Je 3,5 Millionen Euro erhalten der Sozialwissenschaftler André Bächtiger und der Quantenforscher Oliver Röhrle – beide Uni Stuttgart – für ihre Forschungsprojekte. Es geht um die Gestaltung von Demokratie und die Muskelsteuerung im Gehirn.

Zwei Forscher der Uni Stuttgart haben bei der Ausschreibung des Europäischen Forschungsrats (ERC) kräftig abgeräumt: Der Sozialwissenschaftler André Bächtiger und der Quantenforscher Oliver Röhrle sind mit dem renommierten ERC-Advanced Grant ausgezeichnet worden. Jeder von ihnen erhält für seine Forschungsprojekte 3,5 Millionen Euro.

 

André Bächtiger erforscht die Zukunft der Demokratie

André Bächtiger beschäftigt sich mit der Zukunft der Demokratie im 21. Jahrhundert – auf der Erde und auf dem Mars. Dazu lässt er repräsentativ ausgewählte Bürgerinnen und Bürger aus Deutschland den USA und Indien online mit Demokratieexperten über demokratische Werte wie Freiheit, Gleichheit, Gerechtigkeit, Nachhaltigkeit oder Effizienz diskutieren – und zwar in zwei Gruppen: einer Erde-Gruppe und einer Mars-Gruppe. Die Mars-Gruppe soll Demokratie auf dem roten Planeten designen, die Erde-Gruppe dasselbe im Kontext des eigenen Landes. Bächtiger, der den Lehrstuhl für Politische Theorie und Empirische Demokratieforschung am Institut für Sozialwissenschaften innehat, erwartet von den Mars-Gruppen in den drei Ländern radikalere Vorschläge für die Zukunft der Demokratie als von den Erde-Gruppen. Für politische Entscheidungsträger sei es wichtig, zu wissen, wie Bürger sich Demokratie wünschen, da diese künftig nur mit deren Beteiligung erfolgreich umgesetzt werden könne. Ziel sei, solche Prozesse zu systematisieren.
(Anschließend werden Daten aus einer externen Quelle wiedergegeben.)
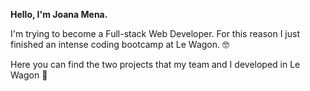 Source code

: **Hello, I'm Joana Mena.**

I'm trying to become a Full-stack Web Developer. For this reason I just finished an intense coding bootcamp at Le Wagon. :nerd_face:

Here you can find the two projects that my team and I developed in Le Wagon 🌱
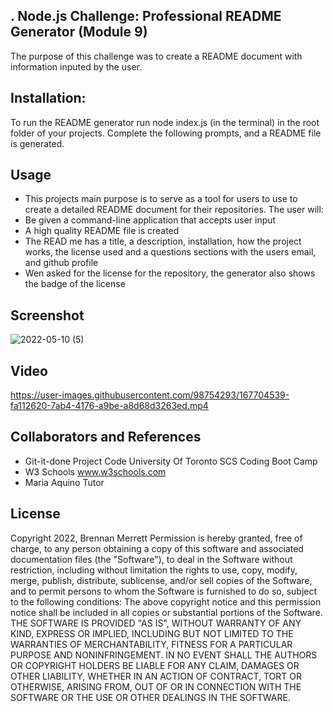 ## . Node.js Challenge: Professional README Generator (Module 9)
The purpose of this challenge was to create a README document with information inputed by the user.

## Installation:
To run the README generator run node index.js (in the terminal) in the root folder of your projects.  Complete the following prompts, and a README file is generated.

## Usage
- This projects main purpose is to serve as a tool for users to use to create a detailed README document for their repositories. The user will:
- Be given a command-line application that accepts user input
- A high quality README file is created
- The READ me has a title, a description, installation, how the project works, the license used and a questions sections with the users email, and github profile
- Wen asked for the license for the repository, the generator also shows the badge of the license

## Screenshot

![2022-05-10 (5)](https://user-images.githubusercontent.com/98754293/167703364-e7106c16-106c-47fe-93a0-3678883872aa.png)

## Video

https://user-images.githubusercontent.com/98754293/167704539-fa112620-7ab4-4176-a9be-a8d68d3263ed.mp4

## Collaborators and References

- Git-it-done Project Code
    University Of Toronto SCS Coding Boot Camp
- W3 Schools
    www.w3schools.com
- Maria Aquino
    Tutor

## License
Copyright 2022, Brennan Merrett
Permission is hereby granted, free of charge, to any person obtaining a copy of this software and associated documentation files (the "Software"), to deal in the Software without restriction, including without limitation the rights to use, copy, modify, merge, publish, distribute, sublicense, and/or sell copies of the Software, and to permit persons to whom the Software is furnished to do so, subject to the following conditions:
The above copyright notice and this permission notice shall be included in all copies or substantial portions of the Software.
THE SOFTWARE IS PROVIDED "AS IS", WITHOUT WARRANTY OF ANY KIND, EXPRESS OR IMPLIED, INCLUDING BUT NOT LIMITED TO THE WARRANTIES OF MERCHANTABILITY, FITNESS FOR A PARTICULAR PURPOSE AND NONINFRINGEMENT. IN NO EVENT SHALL THE AUTHORS OR COPYRIGHT HOLDERS BE LIABLE FOR ANY CLAIM, DAMAGES OR OTHER LIABILITY, WHETHER IN AN ACTION OF CONTRACT, TORT OR OTHERWISE, ARISING FROM, OUT OF OR IN CONNECTION WITH THE SOFTWARE OR THE USE OR OTHER DEALINGS IN THE SOFTWARE.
Oliver Röhrle will die neuronale Muskelansteuerung entschlüsseln

Oliver Röhrle erforscht, wie Muskeln neuronal angesteuert werden. Diese neuronale Aktivierung von Skelettmuskeln will er mit seinem Team mittels Quantensensoren und datengesteuerten Simulationsansätzen entschlüsseln – und zwar nichtinvasiv. Bisher untersuche man das menschliche neuromuskuläre System, indem man das elektrische Potenzial des Muskels messe und verarbeite. Doch der Nachteil sei, dass aufgrund der elektrischen Eigenschaften des Körpers das Signal verzerrt werde. Magnetische Felder hingegen könnten biologisches Gewebe ohne Formveränderungen durchdringen. Deren Messung erfordere hochempfindliche Geräte, die mit den neuen Quantensensor-Technologien erstmals zur Verfügung stünden. Röhrle verspricht sich davon etwa in der Medizin völlig neue Chancen für Diagnose und Behandlung, aber auch neue Trainings- und Reha-Methoden. Ziel sei der Aufbau eines Messsystems samt neuartiger Bildgebungsmethoden. Röhrle leitet das Institut für Modellierung und Simulation Biomechanischer Systeme und ist Forschungsleiter im Exzellenzcluster Daten-integrierte Simulationswissenschaft (Simtech).

Rektor Ressel sieht Profilbereiche der Uni Stuttgart gestärkt

Für Röhrle ist es bereits der zweite ERC-Grant, einen ERC-Proof-of-Concept Grant hat er schon. Bächtiger konnte als erster Sozialwissenschaftler der Uni Stuttgart einen ERC-Grant einwerben. Rektor Wolfram Ressel sieht darin nicht nur die Stärke der Uni in der Grundlagenforschung bestätigt, sondern auch die strukturbildenden Entwicklungen der letzten Jahre in den Profilbereichen Quantentechnologien, Simulationswissenschaft und Sozialwissenschaften. Insgesamt seien derzeit nun zwölf laufende ERC-Grants an der Uni Stuttgart angesiedelt.